Late night at the bike shop
keep moving or die
He spent all day in front of a screen, on a phone, in a cubical. Tippy tappy went his keyboard. Tippy tappy went the keyboards all around him. It went on all day long. At quitting time, he exploded out into the sunshine.
“It’s driving me nuts bud - this job - it’s killing me. Sitting there on one place? I’m trapped. They measure EVERYTHING I do. How long are the calls? Timed. How long does it take me to have lunch? Timed. How long does it take for me to have a piss? Timed. I tell ya, they’d shave an inch off my dick if they thought it would make my work day more ‘efficient…”
“If they shaved an inch off, you wouldn’t have anything left".
“That hurts almost as much as me having to work for this damn insurance company. If I know one thing to be true it’s this: humans were not meant to be chained to a desk. I feel like I’m being strangled. All the life is getting choked outta me. This bike is the only thing that keeps me alive.
In the before times, George was a waiter. The money was pretty good, social status was low. George didn’t care. George was good at it and he loved to move.

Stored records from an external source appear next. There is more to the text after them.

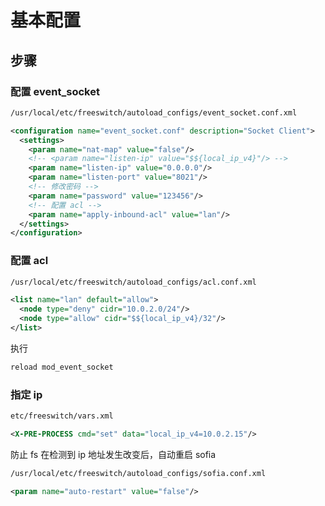 # 基本配置

## 步骤

### 配置 event_socket

```sh
/usr/local/etc/freeswitch/autoload_configs/event_socket.conf.xml
```

```xml
<configuration name="event_socket.conf" description="Socket Client">
  <settings>
    <param name="nat-map" value="false"/>
    <!-- <param name="listen-ip" value="$${local_ip_v4}"/> -->
    <param name="listen-ip" value="0.0.0.0"/>
    <param name="listen-port" value="8021"/>
    <!-- 修改密码 -->
    <param name="password" value="123456"/>
    <!-- 配置 acl -->
    <param name="apply-inbound-acl" value="lan"/>
  </settings>
</configuration>
```

### 配置 acl

```sh
/usr/local/etc/freeswitch/autoload_configs/acl.conf.xml
```

```xml
<list name="lan" default="allow">
  <node type="deny" cidr="10.0.2.0/24"/>
  <node type="allow" cidr="$${local_ip_v4}/32"/>
</list>
```

执行

```sh
reload mod_event_socket
```

### 指定 ip

```sh
etc/freeswitch/vars.xml
```

```xml
<X-PRE-PROCESS cmd="set" data="local_ip_v4=10.0.2.15"/>
```

防止 fs 在检测到 ip 地址发生改变后，自动重启 sofia

```sh
/usr/local/etc/freeswitch/autoload_configs/sofia.conf.xml
```

```xml
<param name="auto-restart" value="false"/>
```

“I miss that feeling of being slammed. Being slammed with tables and just flowing from one order to the next. I miss being able to whack my way through the weeds and then boom! I did it. The food got served. Smiles everywhere.”
“Ahhh the ‘before times,” I sighed. George had to go legit. His wife wanted a house. His tips, though plentiful couldn’t secure a mortgage. They had a kid on the way and he needed to make money. He got some shitty bank job with one some shitty bank selling shitty insurance. Beyond the pay and benefits, his work life had become a living hell.

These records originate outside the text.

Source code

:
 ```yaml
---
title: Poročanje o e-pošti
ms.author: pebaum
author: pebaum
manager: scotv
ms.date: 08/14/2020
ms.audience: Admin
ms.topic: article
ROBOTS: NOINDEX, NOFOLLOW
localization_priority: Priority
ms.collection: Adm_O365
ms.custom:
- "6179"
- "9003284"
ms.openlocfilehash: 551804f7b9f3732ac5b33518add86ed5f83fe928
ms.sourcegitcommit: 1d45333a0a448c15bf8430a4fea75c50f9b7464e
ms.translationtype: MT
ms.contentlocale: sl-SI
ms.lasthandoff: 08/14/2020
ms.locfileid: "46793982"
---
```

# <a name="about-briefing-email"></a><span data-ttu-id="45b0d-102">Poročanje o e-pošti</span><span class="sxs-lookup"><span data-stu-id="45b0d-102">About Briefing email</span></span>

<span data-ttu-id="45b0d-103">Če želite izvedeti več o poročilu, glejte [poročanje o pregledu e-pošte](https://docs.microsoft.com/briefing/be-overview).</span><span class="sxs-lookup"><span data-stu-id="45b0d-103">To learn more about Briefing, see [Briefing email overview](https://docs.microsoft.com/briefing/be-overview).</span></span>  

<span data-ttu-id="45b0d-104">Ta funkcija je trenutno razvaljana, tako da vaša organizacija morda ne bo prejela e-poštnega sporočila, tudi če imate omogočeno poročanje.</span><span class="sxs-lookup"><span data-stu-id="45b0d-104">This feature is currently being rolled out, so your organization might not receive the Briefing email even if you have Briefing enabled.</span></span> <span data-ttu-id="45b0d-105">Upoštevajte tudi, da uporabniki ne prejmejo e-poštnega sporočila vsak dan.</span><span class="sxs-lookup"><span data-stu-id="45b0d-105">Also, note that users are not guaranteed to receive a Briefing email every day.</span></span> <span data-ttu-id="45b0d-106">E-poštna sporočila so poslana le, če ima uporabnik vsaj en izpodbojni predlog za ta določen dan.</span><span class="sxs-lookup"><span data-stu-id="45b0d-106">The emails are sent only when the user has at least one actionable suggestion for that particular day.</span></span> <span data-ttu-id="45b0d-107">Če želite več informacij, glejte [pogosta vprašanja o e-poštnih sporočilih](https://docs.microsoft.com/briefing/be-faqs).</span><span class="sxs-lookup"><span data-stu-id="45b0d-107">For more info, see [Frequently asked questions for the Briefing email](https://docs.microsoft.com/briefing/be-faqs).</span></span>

“Now, in some ways, this job has been good for me. I ride more. I vomit myself outta my office and just go. I’m so fucking pent up. The commute is not without its troubles though. When you saw me the other day and shouted ‘hey weirdo’, I was ready to scrap.”
“You were ready to fight?”
“Yeah bro. You wouldn’t believe the number of times some jerk-face shouts insults at me from a car window when I’m on a bike.”
That’s where he was wrong. On a bike, everything feels amplified. The cars, the road, telephone poles. All of it. The grind of a 50k ride drenches me in endorphins and adrenaline. That’s the cyclists and the drivers. Then there are the other vehicles. The cars and trucks and such. Lumps of impatience weighing more than two thousand pounds travelling at speeds capable of turning human flesh into hamburger.
It’s a bit of a trip to stay calm.
“The way I see it bud, there are three types of people: Cyclists, non cyclists who are terrified of bikes and drive erratically around us and non cyclists who resent the fact we exist and try to push us off the road. They either drive trucks or German cars from what I can tell.”
“That’s pretty bleak dude”
“Yeah, well, that’s how it seems. You’re one of us though dude. Keep peddling.”
One of us? Though I’ve never wanted to belong to any group that would accept me, the joy of rolling into a bike shop, late at night with a motley crew of misfits never gets old even though we were getting old.
“I’ll tell you one thing bud, despite our age, we’re doing great. But you gotta keep moving. Plenty of time to be still once you’re dead.”
And with that, he said his goodbyes to the crew, hopped back onto his bike and spun off into the night.